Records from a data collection
------------------------------------------------------------------------
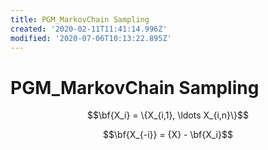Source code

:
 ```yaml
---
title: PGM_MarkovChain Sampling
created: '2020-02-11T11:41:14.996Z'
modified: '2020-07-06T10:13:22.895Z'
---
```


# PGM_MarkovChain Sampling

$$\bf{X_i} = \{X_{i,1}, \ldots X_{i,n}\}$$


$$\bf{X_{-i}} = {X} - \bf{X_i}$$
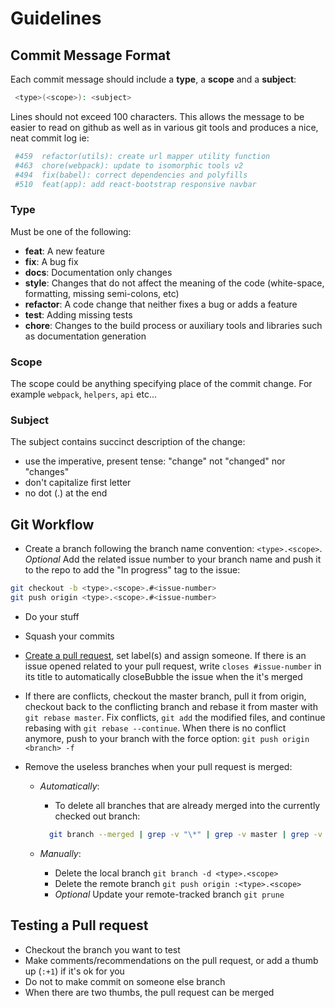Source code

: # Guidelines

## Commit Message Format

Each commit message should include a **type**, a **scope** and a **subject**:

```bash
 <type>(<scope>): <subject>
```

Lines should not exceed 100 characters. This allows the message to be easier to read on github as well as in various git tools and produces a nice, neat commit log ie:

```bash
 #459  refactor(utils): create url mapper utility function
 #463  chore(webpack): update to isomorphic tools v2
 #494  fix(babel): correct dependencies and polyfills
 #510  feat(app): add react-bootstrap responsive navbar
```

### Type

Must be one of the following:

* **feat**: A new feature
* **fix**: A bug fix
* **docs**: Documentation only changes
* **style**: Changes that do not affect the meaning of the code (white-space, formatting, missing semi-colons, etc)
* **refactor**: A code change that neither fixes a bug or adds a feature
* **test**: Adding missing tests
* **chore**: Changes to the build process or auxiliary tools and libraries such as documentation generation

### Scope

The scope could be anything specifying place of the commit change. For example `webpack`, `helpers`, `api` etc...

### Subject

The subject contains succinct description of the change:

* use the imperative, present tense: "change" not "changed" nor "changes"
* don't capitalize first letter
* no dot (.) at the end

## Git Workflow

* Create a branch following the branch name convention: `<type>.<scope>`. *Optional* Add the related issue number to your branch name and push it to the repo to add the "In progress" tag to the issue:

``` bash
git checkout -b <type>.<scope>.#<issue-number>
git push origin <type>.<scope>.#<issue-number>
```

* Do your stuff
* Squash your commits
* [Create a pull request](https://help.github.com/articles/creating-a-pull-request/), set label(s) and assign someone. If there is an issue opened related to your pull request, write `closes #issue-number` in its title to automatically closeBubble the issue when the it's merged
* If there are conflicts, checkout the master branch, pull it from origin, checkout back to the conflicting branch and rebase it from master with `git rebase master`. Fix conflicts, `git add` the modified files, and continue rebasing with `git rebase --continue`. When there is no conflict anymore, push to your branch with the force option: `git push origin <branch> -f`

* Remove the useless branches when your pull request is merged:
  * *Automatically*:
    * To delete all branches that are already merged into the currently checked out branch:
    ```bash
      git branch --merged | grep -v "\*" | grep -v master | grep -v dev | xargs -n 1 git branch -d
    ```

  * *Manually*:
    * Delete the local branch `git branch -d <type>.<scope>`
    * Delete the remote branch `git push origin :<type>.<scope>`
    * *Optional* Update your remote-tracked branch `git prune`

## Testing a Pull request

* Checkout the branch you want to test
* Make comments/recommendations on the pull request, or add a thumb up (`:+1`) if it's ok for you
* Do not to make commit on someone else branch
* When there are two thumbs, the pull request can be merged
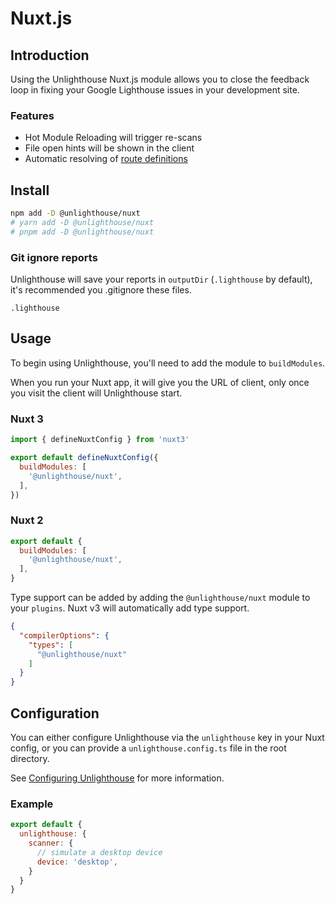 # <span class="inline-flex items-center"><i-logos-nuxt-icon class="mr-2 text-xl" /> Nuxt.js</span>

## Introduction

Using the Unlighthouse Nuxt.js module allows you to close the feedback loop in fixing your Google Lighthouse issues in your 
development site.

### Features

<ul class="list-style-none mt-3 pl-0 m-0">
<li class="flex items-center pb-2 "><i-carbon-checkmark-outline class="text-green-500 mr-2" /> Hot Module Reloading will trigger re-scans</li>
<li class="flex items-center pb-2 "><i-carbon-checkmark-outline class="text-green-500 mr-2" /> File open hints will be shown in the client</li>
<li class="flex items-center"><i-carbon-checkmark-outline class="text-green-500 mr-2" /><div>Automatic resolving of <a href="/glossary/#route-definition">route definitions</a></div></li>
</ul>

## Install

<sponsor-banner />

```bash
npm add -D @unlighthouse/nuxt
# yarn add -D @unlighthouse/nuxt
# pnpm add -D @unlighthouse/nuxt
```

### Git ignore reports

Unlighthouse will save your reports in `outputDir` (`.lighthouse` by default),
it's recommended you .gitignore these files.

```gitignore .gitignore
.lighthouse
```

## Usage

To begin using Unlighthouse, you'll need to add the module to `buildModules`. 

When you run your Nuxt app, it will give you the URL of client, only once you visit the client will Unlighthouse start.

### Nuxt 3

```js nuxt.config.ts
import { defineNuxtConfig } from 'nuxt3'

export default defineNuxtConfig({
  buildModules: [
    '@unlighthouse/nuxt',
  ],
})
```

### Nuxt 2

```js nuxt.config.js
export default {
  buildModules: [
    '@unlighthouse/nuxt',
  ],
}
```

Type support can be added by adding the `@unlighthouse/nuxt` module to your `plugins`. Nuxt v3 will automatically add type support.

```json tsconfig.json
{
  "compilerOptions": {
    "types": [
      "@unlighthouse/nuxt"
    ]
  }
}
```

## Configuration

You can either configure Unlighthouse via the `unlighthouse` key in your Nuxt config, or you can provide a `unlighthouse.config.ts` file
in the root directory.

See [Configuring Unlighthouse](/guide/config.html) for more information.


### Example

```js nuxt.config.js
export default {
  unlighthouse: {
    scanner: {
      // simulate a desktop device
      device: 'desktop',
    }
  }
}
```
------------------------------------------------------------------------
Exercise goal:
Please give back an exact copy of the entries above from their first line through the line containing "Documentation only changes", leaving the pictures aside.

Solution to this exercise:
Source code

:
 ```yaml
---
title: PGM_MarkovChain Sampling
created: '2020-02-11T11:41:14.996Z'
modified: '2020-07-06T10:13:22.895Z'
---
```


# PGM_MarkovChain Sampling

$$\bf{X_i} = \{X_{i,1}, \ldots X_{i,n}\}$$


$$\bf{X_{-i}} = {X} - \bf{X_i}$$
Source code

: # Guidelines

## Commit Message Format

Each commit message should include a **type**, a **scope** and a **subject**:

```bash
 <type>(<scope>): <subject>
```

Lines should not exceed 100 characters. This allows the message to be easier to read on github as well as in various git tools and produces a nice, neat commit log ie:

```bash
 #459  refactor(utils): create url mapper utility function
 #463  chore(webpack): update to isomorphic tools v2
 #494  fix(babel): correct dependencies and polyfills
 #510  feat(app): add react-bootstrap responsive navbar
```

### Type

Must be one of the following:

* **feat**: A new feature
* **fix**: A bug fix
* **docs**: Documentation only changes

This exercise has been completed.